• _Given records_:
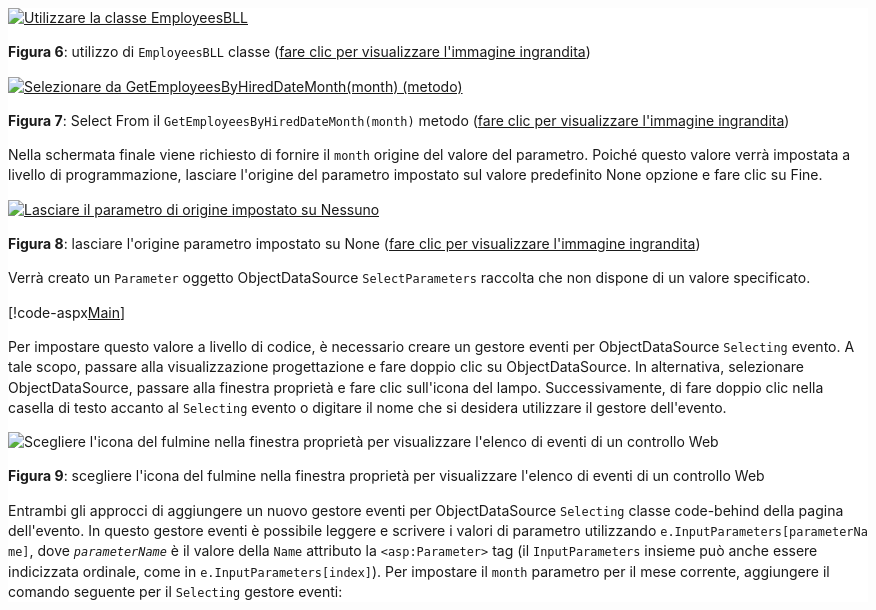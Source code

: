 
[![Utilizzare la classe EmployeesBLL](programmatically-setting-the-objectdatasource-s-parameter-values-cs/_static/image17.png)](programmatically-setting-the-objectdatasource-s-parameter-values-cs/_static/image16.png)

**Figura 6**: utilizzo di `EmployeesBLL` classe ([fare clic per visualizzare l'immagine ingrandita](programmatically-setting-the-objectdatasource-s-parameter-values-cs/_static/image18.png))


[![Selezionare da GetEmployeesByHiredDateMonth(month) (metodo)](programmatically-setting-the-objectdatasource-s-parameter-values-cs/_static/image20.png)](programmatically-setting-the-objectdatasource-s-parameter-values-cs/_static/image19.png)

**Figura 7**: Select From il `GetEmployeesByHiredDateMonth(month)` metodo ([fare clic per visualizzare l'immagine ingrandita](programmatically-setting-the-objectdatasource-s-parameter-values-cs/_static/image21.png))


Nella schermata finale viene richiesto di fornire il `month` origine del valore del parametro. Poiché questo valore verrà impostata a livello di programmazione, lasciare l'origine del parametro impostato sul valore predefinito None opzione e fare clic su Fine.


[![Lasciare il parametro di origine impostato su Nessuno](programmatically-setting-the-objectdatasource-s-parameter-values-cs/_static/image23.png)](programmatically-setting-the-objectdatasource-s-parameter-values-cs/_static/image22.png)

**Figura 8**: lasciare l'origine parametro impostato su None ([fare clic per visualizzare l'immagine ingrandita](programmatically-setting-the-objectdatasource-s-parameter-values-cs/_static/image24.png))


Verrà creato un `Parameter` oggetto ObjectDataSource `SelectParameters` raccolta che non dispone di un valore specificato.


[!code-aspx[Main](programmatically-setting-the-objectdatasource-s-parameter-values-cs/samples/sample2.aspx)]

Per impostare questo valore a livello di codice, è necessario creare un gestore eventi per ObjectDataSource `Selecting` evento. A tale scopo, passare alla visualizzazione progettazione e fare doppio clic su ObjectDataSource. In alternativa, selezionare ObjectDataSource, passare alla finestra proprietà e fare clic sull'icona del lampo. Successivamente, di fare doppio clic nella casella di testo accanto al `Selecting` evento o digitare il nome che si desidera utilizzare il gestore dell'evento.


![Scegliere l'icona del fulmine nella finestra proprietà per visualizzare l'elenco di eventi di un controllo Web](programmatically-setting-the-objectdatasource-s-parameter-values-cs/_static/image25.png)

**Figura 9**: scegliere l'icona del fulmine nella finestra proprietà per visualizzare l'elenco di eventi di un controllo Web


Entrambi gli approcci di aggiungere un nuovo gestore eventi per ObjectDataSource `Selecting` classe code-behind della pagina dell'evento. In questo gestore eventi è possibile leggere e scrivere i valori di parametro utilizzando `e.InputParameters[parameterName]`, dove  *`parameterName`*  è il valore della `Name` attributo la `<asp:Parameter>` tag (il `InputParameters` insieme può anche essere indicizzata ordinale, come in `e.InputParameters[index]`). Per impostare il `month` parametro per il mese corrente, aggiungere il comando seguente per il `Selecting` gestore eventi:

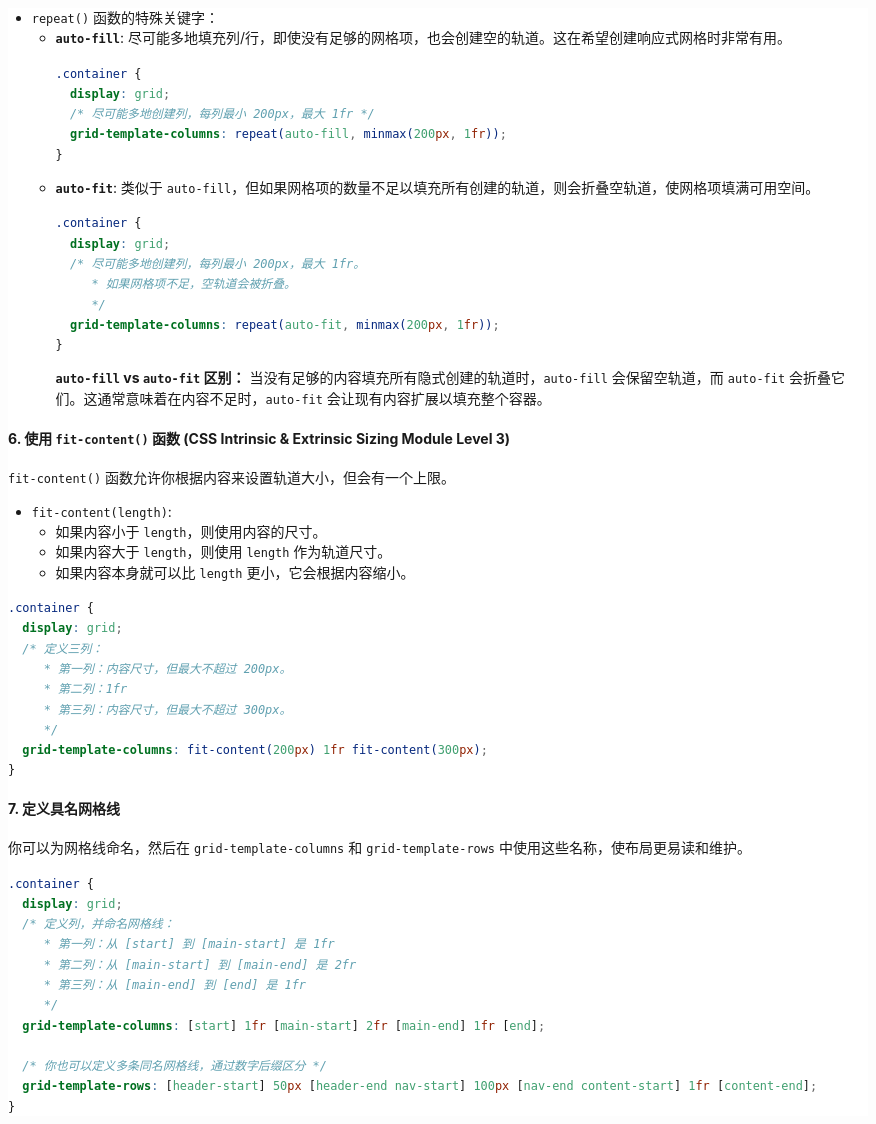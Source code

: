 - `repeat()` 函数的特殊关键字：
  - **`auto-fill`**: 尽可能多地填充列/行，即使没有足够的网格项，也会创建空的轨道。这在希望创建响应式网格时非常有用。
    ```css
    .container {
      display: grid;
      /* 尽可能多地创建列，每列最小 200px，最大 1fr */
      grid-template-columns: repeat(auto-fill, minmax(200px, 1fr));
    }
    ```
  - **`auto-fit`**: 类似于 `auto-fill`，但如果网格项的数量不足以填充所有创建的轨道，则会折叠空轨道，使网格项填满可用空间。
    ```css
    .container {
      display: grid;
      /* 尽可能多地创建列，每列最小 200px，最大 1fr。
         * 如果网格项不足，空轨道会被折叠。
         */
      grid-template-columns: repeat(auto-fit, minmax(200px, 1fr));
    }
    ```
    **`auto-fill` vs `auto-fit` 区别：** 当没有足够的内容填充所有隐式创建的轨道时，`auto-fill` 会保留空轨道，而 `auto-fit` 会折叠它们。这通常意味着在内容不足时，`auto-fit` 会让现有内容扩展以填充整个容器。

#### 6. 使用 `fit-content()` 函数 (CSS Intrinsic & Extrinsic Sizing Module Level 3)

`fit-content()` 函数允许你根据内容来设置轨道大小，但会有一个上限。

- `fit-content(length)`:
  - 如果内容小于 `length`，则使用内容的尺寸。
  - 如果内容大于 `length`，则使用 `length` 作为轨道尺寸。
  - 如果内容本身就可以比 `length` 更小，它会根据内容缩小。

```css
.container {
  display: grid;
  /* 定义三列：
     * 第一列：内容尺寸，但最大不超过 200px。
     * 第二列：1fr
     * 第三列：内容尺寸，但最大不超过 300px。
     */
  grid-template-columns: fit-content(200px) 1fr fit-content(300px);
}
```

#### 7. 定义具名网格线

你可以为网格线命名，然后在 `grid-template-columns` 和 `grid-template-rows` 中使用这些名称，使布局更易读和维护。

```css
.container {
  display: grid;
  /* 定义列，并命名网格线：
     * 第一列：从 [start] 到 [main-start] 是 1fr
     * 第二列：从 [main-start] 到 [main-end] 是 2fr
     * 第三列：从 [main-end] 到 [end] 是 1fr
     */
  grid-template-columns: [start] 1fr [main-start] 2fr [main-end] 1fr [end];

  /* 你也可以定义多条同名网格线，通过数字后缀区分 */
  grid-template-rows: [header-start] 50px [header-end nav-start] 100px [nav-end content-start] 1fr [content-end];
}
```
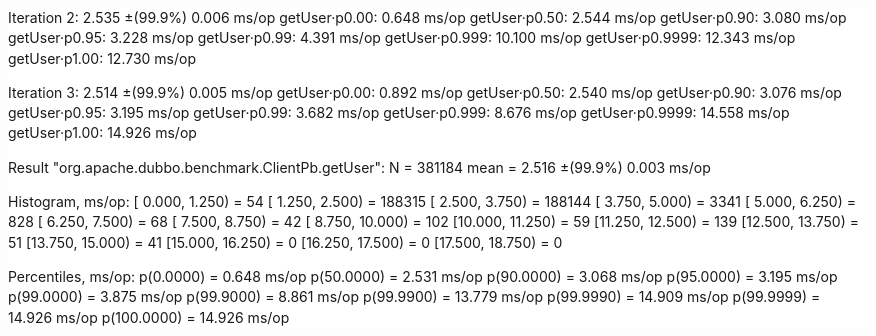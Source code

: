 Iteration   2: 2.535 ±(99.9%) 0.006 ms/op
                 getUser·p0.00:   0.648 ms/op
                 getUser·p0.50:   2.544 ms/op
                 getUser·p0.90:   3.080 ms/op
                 getUser·p0.95:   3.228 ms/op
                 getUser·p0.99:   4.391 ms/op
                 getUser·p0.999:  10.100 ms/op
                 getUser·p0.9999: 12.343 ms/op
                 getUser·p1.00:   12.730 ms/op

Iteration   3: 2.514 ±(99.9%) 0.005 ms/op
                 getUser·p0.00:   0.892 ms/op
                 getUser·p0.50:   2.540 ms/op
                 getUser·p0.90:   3.076 ms/op
                 getUser·p0.95:   3.195 ms/op
                 getUser·p0.99:   3.682 ms/op
                 getUser·p0.999:  8.676 ms/op
                 getUser·p0.9999: 14.558 ms/op
                 getUser·p1.00:   14.926 ms/op



Result "org.apache.dubbo.benchmark.ClientPb.getUser":
  N = 381184
  mean =      2.516 ±(99.9%) 0.003 ms/op

  Histogram, ms/op:
    [ 0.000,  1.250) = 54 
    [ 1.250,  2.500) = 188315 
    [ 2.500,  3.750) = 188144 
    [ 3.750,  5.000) = 3341 
    [ 5.000,  6.250) = 828 
    [ 6.250,  7.500) = 68 
    [ 7.500,  8.750) = 42 
    [ 8.750, 10.000) = 102 
    [10.000, 11.250) = 59 
    [11.250, 12.500) = 139 
    [12.500, 13.750) = 51 
    [13.750, 15.000) = 41 
    [15.000, 16.250) = 0 
    [16.250, 17.500) = 0 
    [17.500, 18.750) = 0 

  Percentiles, ms/op:
      p(0.0000) =      0.648 ms/op
     p(50.0000) =      2.531 ms/op
     p(90.0000) =      3.068 ms/op
     p(95.0000) =      3.195 ms/op
     p(99.0000) =      3.875 ms/op
     p(99.9000) =      8.861 ms/op
     p(99.9900) =     13.779 ms/op
     p(99.9990) =     14.909 ms/op
     p(99.9999) =     14.926 ms/op
    p(100.0000) =     14.926 ms/op
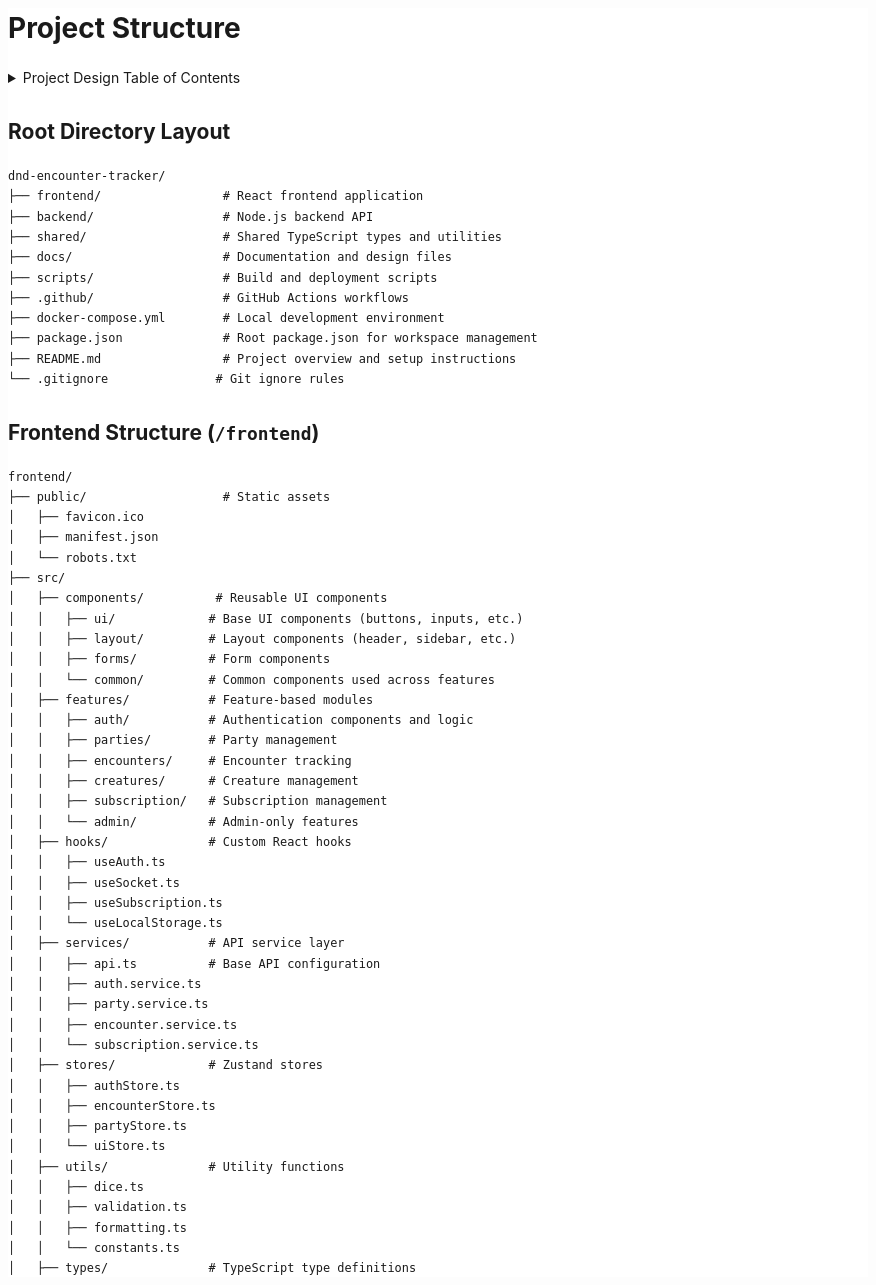 # Project Structure
<details><summary>Project Design Table of Contents</summary></details>

## Root Directory Layout

```
dnd-encounter-tracker/
├── frontend/                 # React frontend application
├── backend/                  # Node.js backend API
├── shared/                   # Shared TypeScript types and utilities
├── docs/                     # Documentation and design files
├── scripts/                  # Build and deployment scripts
├── .github/                  # GitHub Actions workflows
├── docker-compose.yml        # Local development environment
├── package.json              # Root package.json for workspace management
├── README.md                 # Project overview and setup instructions
└── .gitignore               # Git ignore rules
```

## Frontend Structure (`/frontend`)

```
frontend/
├── public/                   # Static assets
│   ├── favicon.ico
│   ├── manifest.json
│   └── robots.txt
├── src/
│   ├── components/          # Reusable UI components
│   │   ├── ui/             # Base UI components (buttons, inputs, etc.)
│   │   ├── layout/         # Layout components (header, sidebar, etc.)
│   │   ├── forms/          # Form components
│   │   └── common/         # Common components used across features
│   ├── features/           # Feature-based modules
│   │   ├── auth/           # Authentication components and logic
│   │   ├── parties/        # Party management
│   │   ├── encounters/     # Encounter tracking
│   │   ├── creatures/      # Creature management
│   │   ├── subscription/   # Subscription management
│   │   └── admin/          # Admin-only features
│   ├── hooks/              # Custom React hooks
│   │   ├── useAuth.ts
│   │   ├── useSocket.ts
│   │   ├── useSubscription.ts
│   │   └── useLocalStorage.ts
│   ├── services/           # API service layer
│   │   ├── api.ts          # Base API configuration
│   │   ├── auth.service.ts
│   │   ├── party.service.ts
│   │   ├── encounter.service.ts
│   │   └── subscription.service.ts
│   ├── stores/             # Zustand stores
│   │   ├── authStore.ts
│   │   ├── encounterStore.ts
│   │   ├── partyStore.ts
│   │   └── uiStore.ts
│   ├── utils/              # Utility functions
│   │   ├── dice.ts
│   │   ├── validation.ts
│   │   ├── formatting.ts
│   │   └── constants.ts
│   ├── types/              # TypeScript type definitions
```
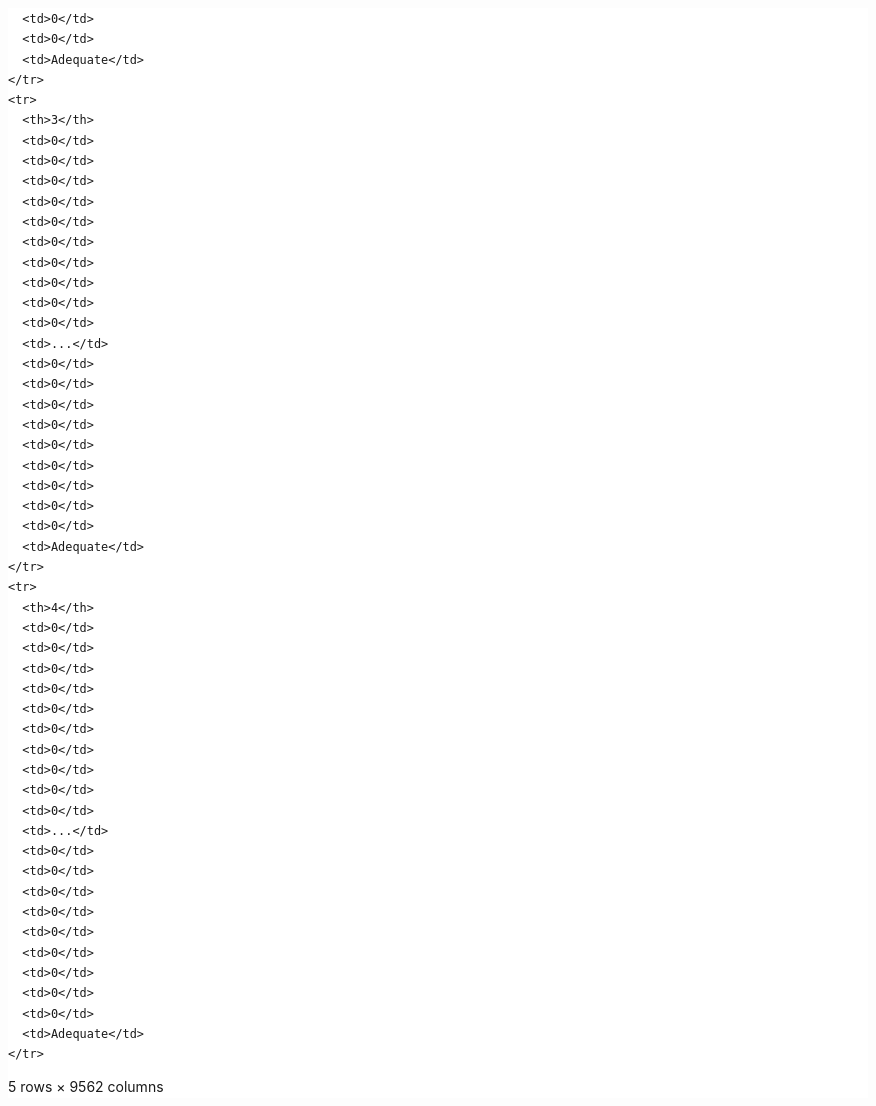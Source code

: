       <td>0</td>
      <td>0</td>
      <td>Adequate</td>
    </tr>
    <tr>
      <th>3</th>
      <td>0</td>
      <td>0</td>
      <td>0</td>
      <td>0</td>
      <td>0</td>
      <td>0</td>
      <td>0</td>
      <td>0</td>
      <td>0</td>
      <td>0</td>
      <td>...</td>
      <td>0</td>
      <td>0</td>
      <td>0</td>
      <td>0</td>
      <td>0</td>
      <td>0</td>
      <td>0</td>
      <td>0</td>
      <td>0</td>
      <td>Adequate</td>
    </tr>
    <tr>
      <th>4</th>
      <td>0</td>
      <td>0</td>
      <td>0</td>
      <td>0</td>
      <td>0</td>
      <td>0</td>
      <td>0</td>
      <td>0</td>
      <td>0</td>
      <td>0</td>
      <td>...</td>
      <td>0</td>
      <td>0</td>
      <td>0</td>
      <td>0</td>
      <td>0</td>
      <td>0</td>
      <td>0</td>
      <td>0</td>
      <td>0</td>
      <td>Adequate</td>
    </tr>
  </tbody>
</table>
<p>5 rows × 9562 columns</p>
</div>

• _Problem statement_: What is needed is every line of the records above that contains the word "repeat".

• _Solution to the problem_:
: - `repeat()` 函数的特殊关键字：
      grid-template-columns: repeat(auto-fill, minmax(200px, 1fr));
      grid-template-columns: repeat(auto-fit, minmax(200px, 1fr));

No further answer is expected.